Crap even most Hershey chocolate is coming from Mexico now, somebeachs. I guess they can save a few cents per Chocolate Miniature or Kiss by having it made in Mexico.


----------



## somedevildawg (Jun 20, 2011)

Grateful11 said:


> I don't know about y'all but I kinda like to know where my food is coming from. We were in Aldi Foods the other day and the only fish they had that wasn't from China or Vietnam was Whiting and it was labeled Product of USA. I'm not buying seafood marked from Asia, beef either for that matter. My wife had a new recipe for Tilapia and she's going substitute Whiting for the Tilapia.
> 
> Crap even most Hershey chocolate is coming from Mexico now, somebeachs. I guess they can save a few cents per Chocolate Miniature or Kiss by having it made in Mexico.


I don't eat tilapia period....don't matter where it came from....ever seen Dirty Jobs? You'll not want to check out the segment on sewage treatment facilities......


----------



## NDVA HAYMAN (Nov 24, 2009)

Crap, Even the catfish comes from Asia now. I know people that will not eat salmon unless it is wild!


----------



## stack em up (Mar 7, 2013)

Wife and I were out one night for supper, I ordered steak. Waitress made a big deal of how it was antibiotic free. I told her I prefer non antibiotic free as I think the antibiotics taste better... She looked at me like a monkey doing a math problem....
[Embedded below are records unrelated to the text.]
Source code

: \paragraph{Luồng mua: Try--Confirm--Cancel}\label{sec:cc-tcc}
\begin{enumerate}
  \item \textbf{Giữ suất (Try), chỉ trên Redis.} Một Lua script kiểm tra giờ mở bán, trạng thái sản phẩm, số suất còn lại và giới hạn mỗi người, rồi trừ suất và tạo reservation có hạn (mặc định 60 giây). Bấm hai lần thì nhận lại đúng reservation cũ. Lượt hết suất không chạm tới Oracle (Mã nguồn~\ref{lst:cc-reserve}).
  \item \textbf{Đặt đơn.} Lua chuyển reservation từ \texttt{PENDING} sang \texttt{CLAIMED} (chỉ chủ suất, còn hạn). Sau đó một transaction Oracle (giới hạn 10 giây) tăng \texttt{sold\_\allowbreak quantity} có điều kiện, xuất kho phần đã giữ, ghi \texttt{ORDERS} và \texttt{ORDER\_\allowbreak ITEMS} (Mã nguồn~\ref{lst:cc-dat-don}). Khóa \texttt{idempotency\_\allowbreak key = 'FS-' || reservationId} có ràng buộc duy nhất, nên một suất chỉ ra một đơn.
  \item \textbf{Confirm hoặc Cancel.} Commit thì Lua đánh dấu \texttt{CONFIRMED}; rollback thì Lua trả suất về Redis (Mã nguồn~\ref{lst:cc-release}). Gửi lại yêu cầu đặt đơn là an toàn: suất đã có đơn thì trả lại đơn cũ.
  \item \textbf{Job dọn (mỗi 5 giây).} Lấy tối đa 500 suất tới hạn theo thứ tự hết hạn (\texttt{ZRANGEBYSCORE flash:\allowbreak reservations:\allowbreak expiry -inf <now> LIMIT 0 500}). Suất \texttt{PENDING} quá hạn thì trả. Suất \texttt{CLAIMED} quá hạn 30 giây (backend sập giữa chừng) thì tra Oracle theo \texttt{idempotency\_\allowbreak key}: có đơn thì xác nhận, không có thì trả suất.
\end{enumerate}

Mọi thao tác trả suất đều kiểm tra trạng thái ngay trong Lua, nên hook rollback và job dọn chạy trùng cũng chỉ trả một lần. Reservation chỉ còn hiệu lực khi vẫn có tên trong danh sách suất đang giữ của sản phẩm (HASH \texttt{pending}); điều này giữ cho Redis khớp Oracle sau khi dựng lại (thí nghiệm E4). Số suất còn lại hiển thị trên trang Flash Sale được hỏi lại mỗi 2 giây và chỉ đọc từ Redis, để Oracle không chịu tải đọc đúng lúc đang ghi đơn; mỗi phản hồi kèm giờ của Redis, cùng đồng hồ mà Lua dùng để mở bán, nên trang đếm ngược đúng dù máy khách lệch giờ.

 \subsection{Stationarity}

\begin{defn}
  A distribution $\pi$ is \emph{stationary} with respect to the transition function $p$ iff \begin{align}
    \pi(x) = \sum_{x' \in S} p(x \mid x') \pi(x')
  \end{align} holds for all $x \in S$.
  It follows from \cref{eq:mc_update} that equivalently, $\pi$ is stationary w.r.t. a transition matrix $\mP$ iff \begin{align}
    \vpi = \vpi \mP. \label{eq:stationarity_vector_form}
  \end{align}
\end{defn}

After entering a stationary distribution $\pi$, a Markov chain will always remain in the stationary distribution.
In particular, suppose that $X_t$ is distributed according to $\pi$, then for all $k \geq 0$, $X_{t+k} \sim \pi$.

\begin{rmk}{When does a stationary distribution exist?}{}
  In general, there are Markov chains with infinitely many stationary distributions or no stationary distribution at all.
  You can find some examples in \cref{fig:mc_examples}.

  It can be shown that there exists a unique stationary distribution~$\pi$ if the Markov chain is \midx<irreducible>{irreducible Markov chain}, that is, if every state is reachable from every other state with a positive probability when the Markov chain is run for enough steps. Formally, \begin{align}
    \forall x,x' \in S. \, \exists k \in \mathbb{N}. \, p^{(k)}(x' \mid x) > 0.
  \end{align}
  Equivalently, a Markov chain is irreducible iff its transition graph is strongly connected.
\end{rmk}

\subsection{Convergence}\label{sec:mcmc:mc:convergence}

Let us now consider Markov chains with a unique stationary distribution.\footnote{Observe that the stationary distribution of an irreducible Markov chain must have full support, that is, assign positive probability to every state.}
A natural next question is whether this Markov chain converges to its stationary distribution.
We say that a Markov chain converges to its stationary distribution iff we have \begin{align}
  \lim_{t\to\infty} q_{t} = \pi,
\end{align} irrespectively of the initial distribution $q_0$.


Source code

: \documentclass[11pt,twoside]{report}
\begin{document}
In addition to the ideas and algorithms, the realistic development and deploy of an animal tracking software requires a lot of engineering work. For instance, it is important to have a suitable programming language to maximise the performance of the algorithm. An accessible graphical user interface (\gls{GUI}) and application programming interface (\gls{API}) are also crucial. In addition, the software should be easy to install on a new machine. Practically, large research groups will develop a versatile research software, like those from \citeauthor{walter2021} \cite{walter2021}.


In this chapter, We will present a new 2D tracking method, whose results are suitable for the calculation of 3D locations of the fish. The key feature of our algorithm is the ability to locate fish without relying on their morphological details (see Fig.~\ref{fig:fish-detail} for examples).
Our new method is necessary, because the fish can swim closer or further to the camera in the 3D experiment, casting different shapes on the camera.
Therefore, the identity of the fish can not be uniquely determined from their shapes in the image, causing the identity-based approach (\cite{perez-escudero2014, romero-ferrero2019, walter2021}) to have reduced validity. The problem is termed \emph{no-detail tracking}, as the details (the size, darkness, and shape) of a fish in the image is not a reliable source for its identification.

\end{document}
I would rather know that steer/ heifer had an internasal when they needed it and know it wasn't fed in some rat infested hole in Bolivia... I'm just funny that way I guess...


----------



## Waterway64 (Dec 2, 2011)

I have supported cool all along and believe in labeling. However what is now cool, well government regs even has ruined it! Why do they have to complicate everything beyond comman sense? Perhaps "product of North America"? Mel


----------



## Grateful11 (Apr 5, 2009)

I think I've had tilapia once or twice.

http://www.rd.com/health/healthy-eating/is-tilapia-bad-for-you/


----------